En Afrique du Sud, le président de la République est élu par les députés. Ceux-ci peuvent donc lui retirer leur soutien en cours de route. Cela supposerait que Ramaphosa entreprenne un travail de pression auprès du groupe parlementaire de l’ANC, relançant ainsi les risques de dissension interne, voire de scission d’un parti qui en a déjà beaucoup connu depuis 1959.
Entre Zuma et Ramaphosa, les relations sont distantes, mais sans hostilité. Le premier a fait revenir le second en politique. Élu vice-président, ce dernier n’a jamais heurté Zuma de front. Hormis en matière de lutte contre la corruption, il émet rarement une tonalité très différente.
La cohésion de l’ANC
Certes, Zuma aurait préféré voir son ex-épouse Nkosazana Dlamini-Zuma accéder à la tête du parti. Mais il a su placer des proches à des postes clés : Ace Magashule, le secrétaire général, et Jessie Duarte, son adjointe, sont des fidèles historiques, tandis que David Mabuza, le nouveau vice-président, est plutôt un allié de circonstance.
L’élection des 80 membres du Comité exécutif national (NEC), par ordre de préférence, montre que Zuma compte des soutiens solides parmi les élus qui ont récolté les meilleurs scores, tels Zweli Mkhize (premier sur la liste), Lindiwe Zulu (deuxième), Malusi Gigaba (cinquième) ou Zizi Kodwa (huitième).
Le ton modeste que Ramaphosa a adopté à l’issue de son élection indique qu’il va plutôt s’attacher à renforcer la cohésion de l’ANC et à mettre la formation en état de marche pour les scrutins de l’an prochain.
Nombreuses accusations contre Jacob Zuma
S’il est une chose qui peut pousser Zuma à quitter ses fonctions avant terme, c’est la justice. Le président fait face à un nombre phénoménal d’accusations remettant son honnêteté en question. Il peut rester aux commandes du pays pendant encore un an et demi (le prochain scrutin aura lieu au plus tôt en avril 2019, mais le chef de l’État peut le repousser jusqu’en juillet), et il saura sans nul doute faire le dos rond jusqu’à la fin de son mandat.

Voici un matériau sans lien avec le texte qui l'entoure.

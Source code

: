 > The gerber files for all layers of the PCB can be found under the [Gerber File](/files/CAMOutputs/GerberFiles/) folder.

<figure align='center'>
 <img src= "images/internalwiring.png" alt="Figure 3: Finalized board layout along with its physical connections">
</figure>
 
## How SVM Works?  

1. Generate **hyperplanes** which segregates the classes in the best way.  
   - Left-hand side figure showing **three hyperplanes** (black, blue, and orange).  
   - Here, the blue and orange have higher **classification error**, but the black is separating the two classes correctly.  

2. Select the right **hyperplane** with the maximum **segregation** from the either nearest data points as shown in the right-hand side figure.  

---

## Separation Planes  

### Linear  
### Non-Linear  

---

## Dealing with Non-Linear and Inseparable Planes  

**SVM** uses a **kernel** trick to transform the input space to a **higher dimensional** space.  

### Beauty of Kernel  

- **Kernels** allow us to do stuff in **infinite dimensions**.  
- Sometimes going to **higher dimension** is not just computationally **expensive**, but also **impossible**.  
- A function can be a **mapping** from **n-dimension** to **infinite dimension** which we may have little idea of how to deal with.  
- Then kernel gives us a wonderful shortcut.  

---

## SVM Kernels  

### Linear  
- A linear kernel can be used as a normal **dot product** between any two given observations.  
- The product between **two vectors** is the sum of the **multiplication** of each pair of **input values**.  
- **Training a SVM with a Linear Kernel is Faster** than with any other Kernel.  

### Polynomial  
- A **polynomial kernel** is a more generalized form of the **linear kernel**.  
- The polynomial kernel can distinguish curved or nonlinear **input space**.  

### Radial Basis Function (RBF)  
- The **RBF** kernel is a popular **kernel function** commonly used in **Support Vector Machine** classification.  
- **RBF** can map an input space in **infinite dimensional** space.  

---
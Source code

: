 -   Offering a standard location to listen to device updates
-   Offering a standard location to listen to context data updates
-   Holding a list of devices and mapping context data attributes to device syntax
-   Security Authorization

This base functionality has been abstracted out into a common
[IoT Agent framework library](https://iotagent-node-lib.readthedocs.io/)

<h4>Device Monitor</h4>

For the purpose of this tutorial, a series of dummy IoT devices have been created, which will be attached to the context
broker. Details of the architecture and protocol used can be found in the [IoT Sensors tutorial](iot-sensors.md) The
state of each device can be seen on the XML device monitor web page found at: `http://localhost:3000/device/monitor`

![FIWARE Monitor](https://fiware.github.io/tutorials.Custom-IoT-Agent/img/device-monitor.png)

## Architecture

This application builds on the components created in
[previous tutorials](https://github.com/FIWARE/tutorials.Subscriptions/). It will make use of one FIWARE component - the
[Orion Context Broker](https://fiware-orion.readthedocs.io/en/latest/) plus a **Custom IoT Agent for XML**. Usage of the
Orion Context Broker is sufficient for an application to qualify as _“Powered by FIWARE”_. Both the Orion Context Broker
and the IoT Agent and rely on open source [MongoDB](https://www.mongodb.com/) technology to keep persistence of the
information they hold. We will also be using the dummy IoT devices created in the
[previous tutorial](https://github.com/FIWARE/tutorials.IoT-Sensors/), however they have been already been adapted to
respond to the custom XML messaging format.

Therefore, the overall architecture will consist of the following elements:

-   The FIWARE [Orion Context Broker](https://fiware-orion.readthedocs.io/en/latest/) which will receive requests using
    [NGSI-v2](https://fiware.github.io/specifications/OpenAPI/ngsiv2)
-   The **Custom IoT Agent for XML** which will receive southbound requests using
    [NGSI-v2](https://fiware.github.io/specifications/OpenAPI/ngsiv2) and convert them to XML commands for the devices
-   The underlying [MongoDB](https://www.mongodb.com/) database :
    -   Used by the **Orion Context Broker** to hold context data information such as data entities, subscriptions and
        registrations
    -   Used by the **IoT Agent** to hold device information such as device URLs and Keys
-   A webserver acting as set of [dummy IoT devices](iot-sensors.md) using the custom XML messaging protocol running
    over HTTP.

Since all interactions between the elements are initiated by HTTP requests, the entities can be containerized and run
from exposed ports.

Dans sa reconquête des électeurs perdus, Ramaphosa tâchera d’incarner le renouveau tout en restant aux affaires. Son sens de la communication ne suffira pas, à lui seul, à enrayer la baisse de popularité du parti dans l’opinion publique. Il devra donc sortir de son chapeau quelques annonces fortes. Heureusement pour lui, les jeunes leaders noirs de la droite modérée ne percent pas encore dans l’électorat rural. Il paraît difficile d’imaginer que l’Alliance démocratique (DA), qui pesait 27 % des voix lors des municipales de 2016, prenne la majorité en un si court laps de temps.
Black Diamonds et « tenderpreneurs »
C’est sur les jeunes et les petits entrepreneurs que Ramaphosa va concentrer ses efforts. Son parcours d’ancien syndicaliste ayant lancé son fonds d’investissement constitue un bel exemple pour tous les Black Diamonds, ces jeunes urbains qui ont su profiter de la nouvelle donne.
Mais pourra-t‑il contrôler les « tenderpreneurs », ces chefs d’entreprise qui misent sur leurs copains dans l’Administration pour remporter des marchés publics ?
Ayant grandi à Soweto, Ramaphosa connaît bien les codes de la classe moyenne citadine noire, évaluée à 6 millions de personnes. Dans les zones rurales, où gronde le ressentiment, son poids est moindre. Il peut en revanche espérer ratisser large dans les classes moyennes blanche, métisse et indienne, soucieuses de stabilité et de protection de leur niveau de vie.
Ankylosée dans une fin de règne, l’Afrique du Sud est contrainte d’attendre mi-2019 pour savoir si Ramaphosa saura lui redonner de l’élan.